[Problem statement]
The following listing has lines to check for the word "makester"; give only the number of lines that contain it.

Top of Exercise data

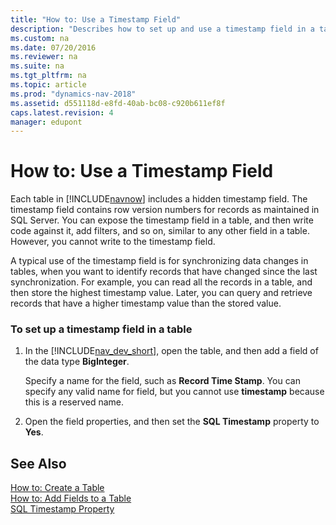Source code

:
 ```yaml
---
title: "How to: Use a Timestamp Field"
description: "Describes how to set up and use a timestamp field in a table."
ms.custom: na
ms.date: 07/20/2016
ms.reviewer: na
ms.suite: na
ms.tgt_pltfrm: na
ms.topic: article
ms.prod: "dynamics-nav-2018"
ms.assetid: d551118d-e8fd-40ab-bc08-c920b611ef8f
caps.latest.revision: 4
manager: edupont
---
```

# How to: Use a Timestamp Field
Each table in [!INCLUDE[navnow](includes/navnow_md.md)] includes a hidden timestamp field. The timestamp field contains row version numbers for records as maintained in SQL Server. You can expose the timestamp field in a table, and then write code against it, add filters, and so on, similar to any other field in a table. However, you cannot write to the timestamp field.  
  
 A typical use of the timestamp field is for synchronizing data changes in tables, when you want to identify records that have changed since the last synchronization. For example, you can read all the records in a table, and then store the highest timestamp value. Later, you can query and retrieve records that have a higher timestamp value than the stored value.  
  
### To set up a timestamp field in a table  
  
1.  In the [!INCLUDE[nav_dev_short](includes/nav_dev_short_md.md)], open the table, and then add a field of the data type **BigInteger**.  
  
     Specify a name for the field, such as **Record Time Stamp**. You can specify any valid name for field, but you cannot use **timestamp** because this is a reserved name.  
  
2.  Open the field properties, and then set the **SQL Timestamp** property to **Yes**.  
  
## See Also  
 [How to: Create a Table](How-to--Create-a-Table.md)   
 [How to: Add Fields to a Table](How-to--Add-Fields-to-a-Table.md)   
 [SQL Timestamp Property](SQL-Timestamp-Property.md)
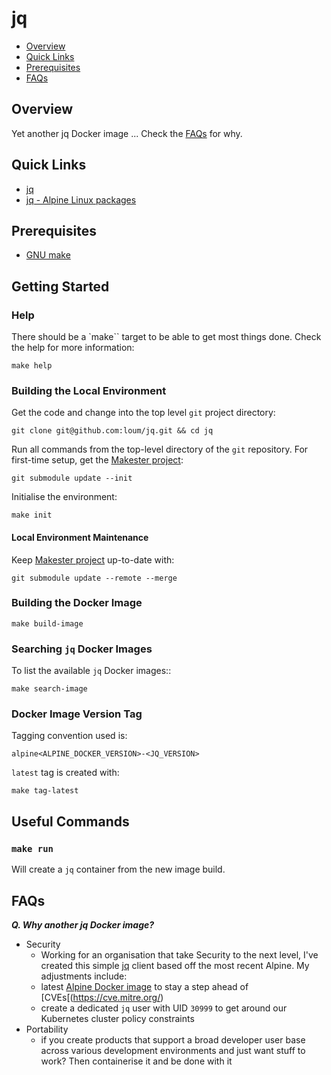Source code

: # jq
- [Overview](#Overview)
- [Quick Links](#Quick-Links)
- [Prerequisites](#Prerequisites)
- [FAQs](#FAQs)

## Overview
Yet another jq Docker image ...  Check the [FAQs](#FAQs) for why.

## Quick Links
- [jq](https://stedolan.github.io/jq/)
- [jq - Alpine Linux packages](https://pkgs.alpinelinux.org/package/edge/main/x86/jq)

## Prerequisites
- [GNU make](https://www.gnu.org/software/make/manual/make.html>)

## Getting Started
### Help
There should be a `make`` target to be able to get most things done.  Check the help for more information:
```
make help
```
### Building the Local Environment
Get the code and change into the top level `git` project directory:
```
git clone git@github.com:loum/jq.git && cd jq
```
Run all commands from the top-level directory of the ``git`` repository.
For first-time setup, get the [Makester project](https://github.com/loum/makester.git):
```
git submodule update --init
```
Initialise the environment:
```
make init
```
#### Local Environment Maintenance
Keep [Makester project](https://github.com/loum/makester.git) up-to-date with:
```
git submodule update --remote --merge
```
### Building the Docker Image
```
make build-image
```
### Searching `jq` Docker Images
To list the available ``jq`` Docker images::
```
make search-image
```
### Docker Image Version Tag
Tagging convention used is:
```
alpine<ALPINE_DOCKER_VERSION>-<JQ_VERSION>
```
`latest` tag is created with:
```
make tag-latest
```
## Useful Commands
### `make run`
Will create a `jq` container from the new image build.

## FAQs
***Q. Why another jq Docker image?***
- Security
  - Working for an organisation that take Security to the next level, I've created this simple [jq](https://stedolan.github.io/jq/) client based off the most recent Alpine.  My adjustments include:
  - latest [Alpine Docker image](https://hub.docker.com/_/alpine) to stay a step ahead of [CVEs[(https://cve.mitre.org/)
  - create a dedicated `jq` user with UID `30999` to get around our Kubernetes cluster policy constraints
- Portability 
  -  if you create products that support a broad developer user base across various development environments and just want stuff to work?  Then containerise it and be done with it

Bottom of Exercise data

[Answer]
2